Three different implementations of MapReduce
So far as I can see, there are three implementations of MapReduce that matter for enterprise analytic use – Hadoop, Greenplum’s, and Aster Data’s.* Hadoop has of course been available for a while, and used for a number of different things, while Greenplum’s and Aster Data’s versions of MapReduce – both in late-stage beta – have far fewer users.
*Perhaps Nokia’s Disco or another implementation will at some point join the list.
Earlier this evening I posted some Mike Stonebraker criticisms of MapReduce. It turns out that they aren’t all accurate across all MapReduce implementations. So this seems like a good time for me to stop stalling and put up a few notes about specific features of different MapReduce implementations. Here goes.
-
Hadoop doesn’t have much to do with SQL or traditional database management. As far as I know, all of Mike’s criticisms of MapReduce are indeed accurate about Hadoop. Edit: Oops. A comment on the post linked above suggests otherwise.
-
Aster Data’s MapReduce implementation is closely tied to SQL, and indeed described as “in-database MapReduce.” Every Map or Reduce step is a embedded in a SELECT clause.
-
Even so, Aster Data Map and Reduce functions can be expressed in a broad variety of programming languages, such as Java, C++, C, Python, Perl, or R.
-
Greenplum’s MapReduce implementation lives outside the Greenplum database; its controlling syntax is in the form of a markup language. Inputs can be database tables or other files. If they’re database tables, SQL is used to talk to them.
-
In particular, contrary to what Mike thought, Greenplum’s (and presumably also Aster Data’s) MapReduce implementations can use SQL Analytics syntax.
-
Greenplum’s Map and Reduce steps can also be written in a lot of programming languages, although I’m not sure whether the list is as long as Aster Data’s.
-
Contrary to what Mike believed, Greenplum’s MapReduce doesn’t need to write every intermediate result set to disk. The same is surely true of Aster Data’s implementation, given that a whole MapReduce program is just a single SQL statement.
-
Greenplum’s MapReduce implementation offers pipelining, so that a program can be working on multiple Map and Reduce steps at once. Again, I’d guess the same is true of Aster Data’s implementation.
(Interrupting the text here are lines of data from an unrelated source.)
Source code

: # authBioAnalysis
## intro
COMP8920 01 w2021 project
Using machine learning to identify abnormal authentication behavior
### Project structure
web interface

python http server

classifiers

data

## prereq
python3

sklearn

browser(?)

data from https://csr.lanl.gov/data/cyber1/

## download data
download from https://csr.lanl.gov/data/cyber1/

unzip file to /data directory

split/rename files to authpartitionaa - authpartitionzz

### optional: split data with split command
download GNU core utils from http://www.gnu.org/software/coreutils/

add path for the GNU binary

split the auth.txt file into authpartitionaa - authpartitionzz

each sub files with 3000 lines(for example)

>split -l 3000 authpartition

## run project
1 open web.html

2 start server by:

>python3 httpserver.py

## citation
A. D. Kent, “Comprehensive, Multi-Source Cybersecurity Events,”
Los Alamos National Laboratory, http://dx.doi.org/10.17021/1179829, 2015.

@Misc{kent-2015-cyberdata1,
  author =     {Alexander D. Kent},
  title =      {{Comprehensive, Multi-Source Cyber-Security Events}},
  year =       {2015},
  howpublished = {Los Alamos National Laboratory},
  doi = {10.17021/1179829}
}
Aster Data has actually posted quite a bit about MapReduce, including in its excellent blog, which has joined Vertica’s more academic Database Column as being among the best vendor blogs in the business. There’s also an excellent Aster Data MapReduce white paper, if you can stand to register for it, which among other virtues illustrates Aster’s MapReduce syntax.
Greenplum’s MapReduce marketing materials, while sparser, aren’t bad either. The syntax isn’t published yet, however, so here’s a documentation excerpt Greenplum helpfully emailed to me.
# The following map reduce script takes as input two tables:
# – documents (doc_id integer, url text, data text)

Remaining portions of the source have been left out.